Musescore supports nine schemes. Five of them are directly fully supported, notes written create correct playback. Four "shape note notations" are supported in terms of notehead engraving, users need to take advantage of 'Transposing instruments' feature to create desired playback, see Noteheads. To create custom "shape note notations" using a scheme other than the four, see Noteheads: adding pitch info.
The nine supported by Musescore are:
- Normal: The default scheme used by vast majority of musicians.
4 solfege related notations:
- Pitch name: Noteheads automatically and dynamically change to include the English pitch name in the notehead.
- German pitch name: similar to Pitch name but B replaced with H, and B♭ with B.
- Solfège Movable Do (also called Tonic Solfa): Noteheads with solfege literally written.
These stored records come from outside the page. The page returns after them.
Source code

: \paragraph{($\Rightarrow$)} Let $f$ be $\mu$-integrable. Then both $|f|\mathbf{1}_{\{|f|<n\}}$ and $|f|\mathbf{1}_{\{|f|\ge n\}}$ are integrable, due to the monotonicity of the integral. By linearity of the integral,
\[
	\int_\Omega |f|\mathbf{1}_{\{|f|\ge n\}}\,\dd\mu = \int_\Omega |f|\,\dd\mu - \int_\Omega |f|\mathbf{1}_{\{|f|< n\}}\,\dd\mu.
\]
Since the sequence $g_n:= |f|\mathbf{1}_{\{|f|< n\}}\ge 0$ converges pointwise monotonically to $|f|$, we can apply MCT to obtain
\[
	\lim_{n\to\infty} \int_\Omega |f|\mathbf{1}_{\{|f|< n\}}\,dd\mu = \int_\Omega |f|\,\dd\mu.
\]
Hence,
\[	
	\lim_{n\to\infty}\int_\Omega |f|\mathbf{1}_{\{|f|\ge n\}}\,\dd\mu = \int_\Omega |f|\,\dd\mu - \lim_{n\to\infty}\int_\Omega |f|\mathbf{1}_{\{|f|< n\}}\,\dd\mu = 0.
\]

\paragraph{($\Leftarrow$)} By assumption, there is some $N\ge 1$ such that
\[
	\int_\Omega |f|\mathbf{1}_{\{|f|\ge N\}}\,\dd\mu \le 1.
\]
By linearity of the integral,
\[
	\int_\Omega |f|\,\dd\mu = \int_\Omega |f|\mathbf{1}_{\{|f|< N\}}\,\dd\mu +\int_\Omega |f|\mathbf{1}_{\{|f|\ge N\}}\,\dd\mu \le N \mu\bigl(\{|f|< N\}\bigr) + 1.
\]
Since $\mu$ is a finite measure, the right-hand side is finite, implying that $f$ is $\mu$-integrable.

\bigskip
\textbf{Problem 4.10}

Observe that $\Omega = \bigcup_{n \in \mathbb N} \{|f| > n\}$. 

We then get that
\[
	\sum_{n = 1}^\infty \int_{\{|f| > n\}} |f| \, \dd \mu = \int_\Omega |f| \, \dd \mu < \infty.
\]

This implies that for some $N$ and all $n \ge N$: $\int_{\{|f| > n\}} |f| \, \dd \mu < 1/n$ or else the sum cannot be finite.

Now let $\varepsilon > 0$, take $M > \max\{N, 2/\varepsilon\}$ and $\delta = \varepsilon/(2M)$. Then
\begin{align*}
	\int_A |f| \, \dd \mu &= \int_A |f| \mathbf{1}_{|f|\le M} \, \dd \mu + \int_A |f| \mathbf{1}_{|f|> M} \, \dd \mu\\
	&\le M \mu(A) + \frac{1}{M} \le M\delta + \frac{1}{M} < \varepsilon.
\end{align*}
It uses Ti and not Si.
- Solfège Fixed Do: Noteheads with solfege literally written. Used in France, Italy, Spain, etc. It uses Si and not Ti.
4 shape note notations, need further config if you wish to create desired playback:
- 4 Shape (Walker): used in books such as William Walker’s Southern Harmony (1835).
- 7 Shape (Aikin): used in books such as Jesse B. Aikin’s The Christian Minstrel (1846), and books by the Ruebush & Kieffer Publishing Company. It's the most used 7-shape system.
- 7 Shape (Funk): used in books such as Joseph Funk’s Harmonia Sacra (1851).
- 7 Shape (Walker): used in books such as William Walker’s Christian Harmony (1867).